- [Task description]: Output every record below exactly as it appears.

--- Data records Enclosed Below ---

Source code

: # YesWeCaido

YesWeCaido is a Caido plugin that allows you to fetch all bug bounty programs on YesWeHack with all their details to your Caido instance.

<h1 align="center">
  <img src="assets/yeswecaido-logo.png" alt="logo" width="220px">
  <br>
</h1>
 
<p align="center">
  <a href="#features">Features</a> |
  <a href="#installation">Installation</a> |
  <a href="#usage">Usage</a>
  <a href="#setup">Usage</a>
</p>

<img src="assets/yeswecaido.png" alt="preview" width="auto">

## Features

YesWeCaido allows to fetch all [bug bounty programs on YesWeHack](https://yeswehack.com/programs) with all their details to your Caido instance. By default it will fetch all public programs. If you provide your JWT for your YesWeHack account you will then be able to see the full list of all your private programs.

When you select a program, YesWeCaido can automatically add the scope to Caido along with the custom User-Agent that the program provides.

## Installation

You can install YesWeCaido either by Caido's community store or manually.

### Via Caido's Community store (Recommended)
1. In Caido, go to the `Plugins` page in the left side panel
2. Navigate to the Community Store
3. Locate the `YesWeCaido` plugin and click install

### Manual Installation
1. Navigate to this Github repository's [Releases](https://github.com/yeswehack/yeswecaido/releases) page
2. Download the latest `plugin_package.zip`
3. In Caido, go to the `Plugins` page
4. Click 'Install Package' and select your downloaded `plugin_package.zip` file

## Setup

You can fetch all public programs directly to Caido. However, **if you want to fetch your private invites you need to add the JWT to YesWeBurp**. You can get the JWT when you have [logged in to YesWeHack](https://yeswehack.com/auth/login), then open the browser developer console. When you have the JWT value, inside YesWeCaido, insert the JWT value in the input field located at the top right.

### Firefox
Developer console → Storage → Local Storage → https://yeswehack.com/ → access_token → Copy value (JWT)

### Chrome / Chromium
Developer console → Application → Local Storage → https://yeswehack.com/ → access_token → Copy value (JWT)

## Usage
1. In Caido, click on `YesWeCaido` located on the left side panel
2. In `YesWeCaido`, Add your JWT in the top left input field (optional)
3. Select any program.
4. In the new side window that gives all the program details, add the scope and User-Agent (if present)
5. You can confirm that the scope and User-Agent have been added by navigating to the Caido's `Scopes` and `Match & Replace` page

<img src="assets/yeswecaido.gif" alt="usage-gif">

--- End of Enclosed Data records ---

- [Answer section]:
Source code

: # YesWeCaido

YesWeCaido is a Caido plugin that allows you to fetch all bug bounty programs on YesWeHack with all their details to your Caido instance.

<h1 align="center">
  <img src="assets/yeswecaido-logo.png" alt="logo" width="220px">
  <br>
</h1>
 
<p align="center">
  <a href="#features">Features</a> |
  <a href="#installation">Installation</a> |
  <a href="#usage">Usage</a>
  <a href="#setup">Usage</a>
</p>

<img src="assets/yeswecaido.png" alt="preview" width="auto">

## Features

YesWeCaido allows to fetch all [bug bounty programs on YesWeHack](https://yeswehack.com/programs) with all their details to your Caido instance. By default it will fetch all public programs. If you provide your JWT for your YesWeHack account you will then be able to see the full list of all your private programs.

When you select a program, YesWeCaido can automatically add the scope to Caido along with the custom User-Agent that the program provides.

## Installation

You can install YesWeCaido either by Caido's community store or manually.

### Via Caido's Community store (Recommended)
1. In Caido, go to the `Plugins` page in the left side panel
2. Navigate to the Community Store
3. Locate the `YesWeCaido` plugin and click install

### Manual Installation
1. Navigate to this Github repository's [Releases](https://github.com/yeswehack/yeswecaido/releases) page
2. Download the latest `plugin_package.zip`
3. In Caido, go to the `Plugins` page
4. Click 'Install Package' and select your downloaded `plugin_package.zip` file

## Setup

You can fetch all public programs directly to Caido. However, **if you want to fetch your private invites you need to add the JWT to YesWeBurp**. You can get the JWT when you have [logged in to YesWeHack](https://yeswehack.com/auth/login), then open the browser developer console. When you have the JWT value, inside YesWeCaido, insert the JWT value in the input field located at the top right.

### Firefox
Developer console → Storage → Local Storage → https://yeswehack.com/ → access_token → Copy value (JWT)

### Chrome / Chromium
Developer console → Application → Local Storage → https://yeswehack.com/ → access_token → Copy value (JWT)

## Usage
1. In Caido, click on `YesWeCaido` located on the left side panel
2. In `YesWeCaido`, Add your JWT in the top left input field (optional)
3. Select any program.
4. In the new side window that gives all the program details, add the scope and User-Agent (if present)
5. You can confirm that the scope and User-Agent have been added by navigating to the Caido's `Scopes` and `Match & Replace` page

<img src="assets/yeswecaido.gif" alt="usage-gif">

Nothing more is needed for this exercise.